For the entries below, report the number of lines where the string "under" appears, and only that number.

■ Exercise input

########

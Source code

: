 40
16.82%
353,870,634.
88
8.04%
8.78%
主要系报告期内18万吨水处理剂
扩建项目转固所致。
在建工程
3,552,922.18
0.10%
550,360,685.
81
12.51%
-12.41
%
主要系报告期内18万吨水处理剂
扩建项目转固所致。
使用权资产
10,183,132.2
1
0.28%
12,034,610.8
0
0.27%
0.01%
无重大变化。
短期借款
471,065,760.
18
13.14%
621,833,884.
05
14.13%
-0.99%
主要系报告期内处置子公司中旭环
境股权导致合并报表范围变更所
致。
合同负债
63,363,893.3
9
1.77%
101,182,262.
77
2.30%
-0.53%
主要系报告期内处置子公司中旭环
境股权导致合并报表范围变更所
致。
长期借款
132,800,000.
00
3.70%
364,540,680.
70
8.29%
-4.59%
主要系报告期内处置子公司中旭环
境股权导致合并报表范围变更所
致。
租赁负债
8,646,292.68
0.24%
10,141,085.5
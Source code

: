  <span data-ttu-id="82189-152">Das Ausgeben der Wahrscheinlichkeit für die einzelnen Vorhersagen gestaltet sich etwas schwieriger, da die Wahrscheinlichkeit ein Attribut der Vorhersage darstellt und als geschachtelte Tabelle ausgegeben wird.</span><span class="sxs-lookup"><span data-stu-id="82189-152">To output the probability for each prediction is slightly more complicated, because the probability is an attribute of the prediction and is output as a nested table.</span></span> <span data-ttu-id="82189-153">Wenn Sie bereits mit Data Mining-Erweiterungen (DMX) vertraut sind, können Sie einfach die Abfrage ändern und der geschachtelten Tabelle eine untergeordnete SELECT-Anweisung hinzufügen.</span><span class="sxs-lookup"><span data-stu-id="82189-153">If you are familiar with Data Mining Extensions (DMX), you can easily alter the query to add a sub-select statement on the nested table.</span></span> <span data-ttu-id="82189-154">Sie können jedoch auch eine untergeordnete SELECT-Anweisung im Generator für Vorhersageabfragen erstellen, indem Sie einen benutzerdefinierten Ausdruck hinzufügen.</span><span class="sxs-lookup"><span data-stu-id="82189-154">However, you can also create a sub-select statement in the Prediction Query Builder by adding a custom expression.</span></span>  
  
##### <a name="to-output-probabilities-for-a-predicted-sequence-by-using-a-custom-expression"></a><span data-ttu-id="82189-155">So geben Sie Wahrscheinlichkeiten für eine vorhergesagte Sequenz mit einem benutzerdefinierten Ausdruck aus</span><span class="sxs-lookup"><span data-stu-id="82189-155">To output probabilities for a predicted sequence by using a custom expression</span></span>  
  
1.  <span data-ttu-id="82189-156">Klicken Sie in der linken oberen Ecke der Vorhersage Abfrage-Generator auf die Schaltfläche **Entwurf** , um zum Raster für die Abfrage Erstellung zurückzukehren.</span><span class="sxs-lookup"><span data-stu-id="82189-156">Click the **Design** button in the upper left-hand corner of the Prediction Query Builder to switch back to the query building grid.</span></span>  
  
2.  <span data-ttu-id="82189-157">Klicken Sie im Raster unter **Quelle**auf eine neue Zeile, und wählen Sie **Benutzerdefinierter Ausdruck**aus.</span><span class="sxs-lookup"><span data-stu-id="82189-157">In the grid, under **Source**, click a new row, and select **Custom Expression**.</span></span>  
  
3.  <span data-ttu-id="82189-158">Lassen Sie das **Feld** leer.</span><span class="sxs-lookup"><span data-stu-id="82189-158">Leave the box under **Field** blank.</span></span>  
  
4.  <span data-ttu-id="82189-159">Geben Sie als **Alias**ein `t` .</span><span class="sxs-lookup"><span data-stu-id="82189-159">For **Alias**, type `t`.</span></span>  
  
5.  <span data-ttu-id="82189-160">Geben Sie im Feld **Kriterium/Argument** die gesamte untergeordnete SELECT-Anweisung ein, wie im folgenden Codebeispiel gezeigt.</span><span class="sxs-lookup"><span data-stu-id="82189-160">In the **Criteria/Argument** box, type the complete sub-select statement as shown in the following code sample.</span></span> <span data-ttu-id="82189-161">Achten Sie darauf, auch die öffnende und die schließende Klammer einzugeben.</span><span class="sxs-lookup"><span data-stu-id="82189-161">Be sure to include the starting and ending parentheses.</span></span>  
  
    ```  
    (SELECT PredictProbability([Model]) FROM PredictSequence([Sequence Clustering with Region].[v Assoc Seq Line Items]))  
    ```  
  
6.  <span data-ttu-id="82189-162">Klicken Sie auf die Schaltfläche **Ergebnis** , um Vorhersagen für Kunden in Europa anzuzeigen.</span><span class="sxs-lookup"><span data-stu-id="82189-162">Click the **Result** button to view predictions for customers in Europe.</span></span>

########

■ Your response
2